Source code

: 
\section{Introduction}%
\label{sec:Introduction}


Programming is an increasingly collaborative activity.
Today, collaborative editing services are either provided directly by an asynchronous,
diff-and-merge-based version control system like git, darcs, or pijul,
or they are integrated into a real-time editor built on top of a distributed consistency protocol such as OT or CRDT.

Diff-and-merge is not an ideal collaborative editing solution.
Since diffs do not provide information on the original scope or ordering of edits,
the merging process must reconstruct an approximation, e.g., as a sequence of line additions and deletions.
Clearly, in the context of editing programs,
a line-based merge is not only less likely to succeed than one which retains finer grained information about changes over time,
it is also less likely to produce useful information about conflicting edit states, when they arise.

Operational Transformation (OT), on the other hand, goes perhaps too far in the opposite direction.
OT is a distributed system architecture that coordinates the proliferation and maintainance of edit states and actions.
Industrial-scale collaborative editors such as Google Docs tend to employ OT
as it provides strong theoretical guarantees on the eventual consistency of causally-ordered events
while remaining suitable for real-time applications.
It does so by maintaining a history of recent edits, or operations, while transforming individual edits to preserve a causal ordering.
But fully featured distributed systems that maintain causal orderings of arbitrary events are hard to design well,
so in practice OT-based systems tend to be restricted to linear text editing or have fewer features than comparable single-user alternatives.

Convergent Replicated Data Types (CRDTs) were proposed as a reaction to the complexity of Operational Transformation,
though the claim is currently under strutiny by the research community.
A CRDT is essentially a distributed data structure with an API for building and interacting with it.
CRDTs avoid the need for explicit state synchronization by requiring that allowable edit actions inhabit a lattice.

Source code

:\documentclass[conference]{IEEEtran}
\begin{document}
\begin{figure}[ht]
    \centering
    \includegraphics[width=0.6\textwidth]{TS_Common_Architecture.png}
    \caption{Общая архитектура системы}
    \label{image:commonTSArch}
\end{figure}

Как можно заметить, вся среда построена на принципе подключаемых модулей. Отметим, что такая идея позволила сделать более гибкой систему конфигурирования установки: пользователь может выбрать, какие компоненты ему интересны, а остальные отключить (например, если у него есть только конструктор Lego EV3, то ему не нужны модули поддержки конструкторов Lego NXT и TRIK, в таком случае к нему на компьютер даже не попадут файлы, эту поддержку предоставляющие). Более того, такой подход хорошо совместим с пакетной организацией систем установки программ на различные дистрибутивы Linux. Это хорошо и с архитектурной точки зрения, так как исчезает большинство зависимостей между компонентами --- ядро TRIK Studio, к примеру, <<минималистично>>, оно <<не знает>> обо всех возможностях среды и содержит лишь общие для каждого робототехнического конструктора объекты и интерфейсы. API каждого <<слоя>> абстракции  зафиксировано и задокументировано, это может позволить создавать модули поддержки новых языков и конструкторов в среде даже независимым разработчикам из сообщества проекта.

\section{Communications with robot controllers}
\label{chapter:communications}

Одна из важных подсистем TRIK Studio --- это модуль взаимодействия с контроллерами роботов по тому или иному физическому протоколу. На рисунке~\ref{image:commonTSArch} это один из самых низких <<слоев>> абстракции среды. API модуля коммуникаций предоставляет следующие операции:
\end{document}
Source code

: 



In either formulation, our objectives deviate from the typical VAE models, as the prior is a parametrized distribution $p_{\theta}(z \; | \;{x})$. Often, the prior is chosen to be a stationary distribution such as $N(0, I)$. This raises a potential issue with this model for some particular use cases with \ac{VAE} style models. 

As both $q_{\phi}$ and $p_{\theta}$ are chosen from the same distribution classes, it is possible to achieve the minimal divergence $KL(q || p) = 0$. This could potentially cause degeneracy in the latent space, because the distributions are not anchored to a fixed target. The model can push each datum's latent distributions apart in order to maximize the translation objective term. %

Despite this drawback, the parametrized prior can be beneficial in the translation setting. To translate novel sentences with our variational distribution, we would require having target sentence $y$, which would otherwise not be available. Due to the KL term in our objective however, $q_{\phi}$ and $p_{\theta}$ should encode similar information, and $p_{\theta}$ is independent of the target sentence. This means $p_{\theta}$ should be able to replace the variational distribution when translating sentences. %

=-=-=-=-=

## [Your instructions]
In the data above, find each line that uses the string "based". Copy it.

## [Exercise answer]
diff-and-merge-based version control system like git, darcs, or pijul,
a line-based merge is not only less likely to succeed than one which retains finer grained information about changes over time,
so in practice OT-based systems tend to be restricted to linear text editing or have fewer features than comparable single-user alternatives.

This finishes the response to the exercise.